Checkpoint 3: Most of the movies appear to be sharply 2 hour-long.

Although R rated movies are restricted movies for the under 18 age group, still there are vote counts from that age group. Among all the R rated movies that have been voted by the under-18 age group, find the top 10 movies that have the highest number of votes i.e.CVotesU18 from the movies dataframe. Store these in a dataframe named PopularR.

Checkpoint 4: Are these kids watching Deadpool a lot?

3 : Demographic Analysis

If you take a look at the last columns in the dataframe, most of these are related to demographics of the voters (in the last subtask, i.e., 2.8, you made use one of these columns - CVotesU18). We also have three genre columns indicating the genres of a particular movie. We will extensively use these columns for the third and the final stage of our assignment wherein we will analyse the voters across all demographics and also see how these vary across various genres. So without further ado, let's get started with demographic analysis.

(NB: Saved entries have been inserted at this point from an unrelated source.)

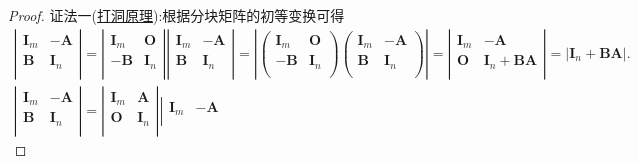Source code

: \documentclass[lang=cn,newtx,10pt,scheme=chinese]{elegantbook}
\begin{document}
\begin{proof}
{\color{blue}证法一(\hyperref[proposition:打洞原理]{打洞原理}):}根据分块矩阵的初等变换可得\begin{align*}
\left| \begin{matrix}
\boldsymbol{I}_m&		-\boldsymbol{A}\\
\boldsymbol{B}&		\boldsymbol{I}_n\\
\end{matrix} \right|=\left| \begin{matrix}
\boldsymbol{I}_m&		\boldsymbol{O}\\
-\boldsymbol{B}&		\boldsymbol{I}_n\\
\end{matrix} \right|\left| \begin{matrix}
\boldsymbol{I}_m&		-\boldsymbol{A}\\
\boldsymbol{B}&		\boldsymbol{I}_n\\
\end{matrix} \right|=\left| \left( \begin{matrix}
\boldsymbol{I}_m&		\boldsymbol{O}\\
-\boldsymbol{B}&		\boldsymbol{I}_n\\
\end{matrix} \right) \left( \begin{matrix}
\boldsymbol{I}_m&		-\boldsymbol{A}\\
\boldsymbol{B}&		\boldsymbol{I}_n\\
\end{matrix} \right) \right|=\left| \begin{matrix}
\boldsymbol{I}_m&		-\boldsymbol{A}\\
\boldsymbol{O}&		\boldsymbol{I}_n+\boldsymbol{BA}\\
\end{matrix} \right|=\left| \boldsymbol{I}_n+\boldsymbol{BA} \right|.
\\
\left| \begin{matrix}
\boldsymbol{I}_m&		-\boldsymbol{A}\\
\boldsymbol{B}&		\boldsymbol{I}_n\\
\end{matrix} \right|=\left| \begin{matrix}
\boldsymbol{I}_m&		\boldsymbol{A}\\
\boldsymbol{O}&		\boldsymbol{I}_n\\
\end{matrix} \right|\left| \begin{matrix}
\boldsymbol{I}_m&		-\boldsymbol{A}\\

\end{matrix}
\end{align*}
\end{proof}
\end{document}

There are 3 columns in the dataframe - genre_1, genre_2, and genre_3. As a part of this subtask, you need to aggregate a few values over these 3 columns.

  1. First create a new dataframe df_by_genre that contains genre_1, genre_2, and genre_3 and all the columns related to CVotes/Votes from the movies data frame. There are 47 columns to be extracted in total.
  2. Now, Add a column called cnt to the dataframe df_by_genre and initialize it to one. You will realise the use of this column by the end of this subtask.
  3. First group the dataframe df_by_genre by genre_1 and find the sum of all the numeric columns such as cnt, columns related to CVotes and Votes columns and store it in a dataframe df_by_g1.
  4. Perform the same operation for genre_2 and genre_3 and store it dataframes df_by_g2 and df_by_g3 respectively.
  5. Now that you have 3 dataframes performed by grouping over genre_1, genre_2, and genre_3 separately, it's time to combine them. For this, add the three dataframes and store it in a new dataframe df_add, so that the corresponding values of Votes/CVotes get added for each genre.There is a function called add() in pandas which lets you do this. You can refer to this link to see how this function works. https://pandas.pydata.org/pandas-docs/version/0.23.4/generated/pandas.DataFrame.add.html
  6. The column cnt on aggregation has basically kept the track of the number of occurences of each genre.Subset the genres that have atleast 10 movies into a new dataframe genre_top10 based on the cnt column value.
  7. Now, take the mean of all the numeric columns by dividing them with the column value cnt and store it back to the same dataframe. We will be using this dataframe for further analysis in this task unless it is explicitly mentioned to use the dataframe movies.
  8. Since the number of votes can't be a fraction, type cast all the CVotes related columns to integers. Also, round off all the Votes related columns upto two digits after the decimal point.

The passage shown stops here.